— The task —
Across the whole listing, find how many lines contain "demand", then write that number and nothing else.

— Task data —
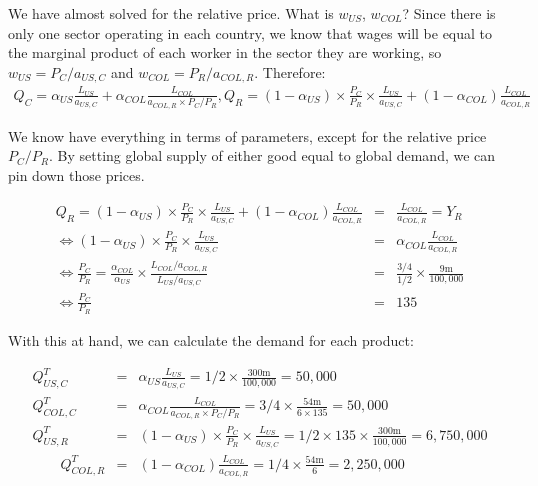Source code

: \documentclass[11pt,letterpaper]{article}
\begin{document}
\newpage


We have almost solved for the relative price. What is $w_{US}$, $w_{COL}$? Since there is only one sector operating in each country, we know that wages will be equal to the marginal product of each worker in the sector they are working, so $w_{US} = P_{C} / a_{US,C}$ and $w_{COL} = P_{R} / a_{COL,R}$. Therefore:
\begin{eqnarray*}
    Q_{C} = \alpha_{US} \frac{L_{US} }{a_{US,C}} + \alpha_{COL} \frac{L_{COL} }{a_{COL,R} \times  P_C/P_R}, Q_{R} = (1-\alpha_{US}) \times \frac{P_C}{P_R} \times \frac{ L_{US} }{a_{US,C}} + (1-\alpha_{COL}) \frac{L_{COL} }{a_{COL,R}}    
\end{eqnarray*}

We know have everything in terms of parameters, except for the relative price $P_C/P_R$. By setting global supply of either good equal to global demand, we can pin down those prices.  

\begin{eqnarray*}
    Q_{R} = (1-\alpha_{US}) \times \frac{P_C}{P_R} \times \frac{ L_{US} }{a_{US,C}} + (1-\alpha_{COL}) \frac{L_{COL} }{a_{COL,R}} &=& \frac{L_{COL} }{a_{COL,R}} = Y_R \\ 
\iff (1-\alpha_{US}) \times \frac{P_C}{P_R} \times \frac{ L_{US} }{a_{US,C}} &=& \alpha_{COL} \frac{L_{COL} }{a_{COL,R}} \\
\iff \frac{P_C}{P_R}  = \frac{\alpha_{COL}}{\alpha_{US}} \times \frac{L_{COL}/a_{COL,R}}{L_{US} / a_{US,C}} &=& \frac{3/4}{1/2} \times \frac{9 \text{m}}{100{,}000} \\ 
\iff \frac{P_C}{P_R} &=& 135
\end{eqnarray*}

With this at hand, we can calculate the demand for each product:

\begin{eqnarray*}
    Q^T_{US,C} &=& \alpha_{US} \frac{L_{US} }{a_{US,C}} = 1/2 \times \frac{300 \text{m}}{100{,}000} = 50,000 \\
    Q^T_{COL,C} &=& \alpha_{COL} \frac{L_{COL} }{a_{COL,R} \times P_C/P_R} = 3/4 \times \frac{54 \text{m}}{6 \times 135} = 50,000 \\
    Q^T_{US,R} &=& (1- \alpha_{US}) \times \frac{P_C}{P_R} \times \frac{L_{US} }{a_{US,C}} = 1/2 \times 135 \times \frac{300 \text{m}}{100{,}000} = 6,750,000 \\
    \qquad Q^T_{COL,R} &=& (1-\alpha_{COL}) \frac{L_{COL} }{a_{COL,R} } = 1/4 \times \frac{54 \text{m}}{6} = 2,250,000
\end{eqnarray*}
\end{document}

— Your response —
2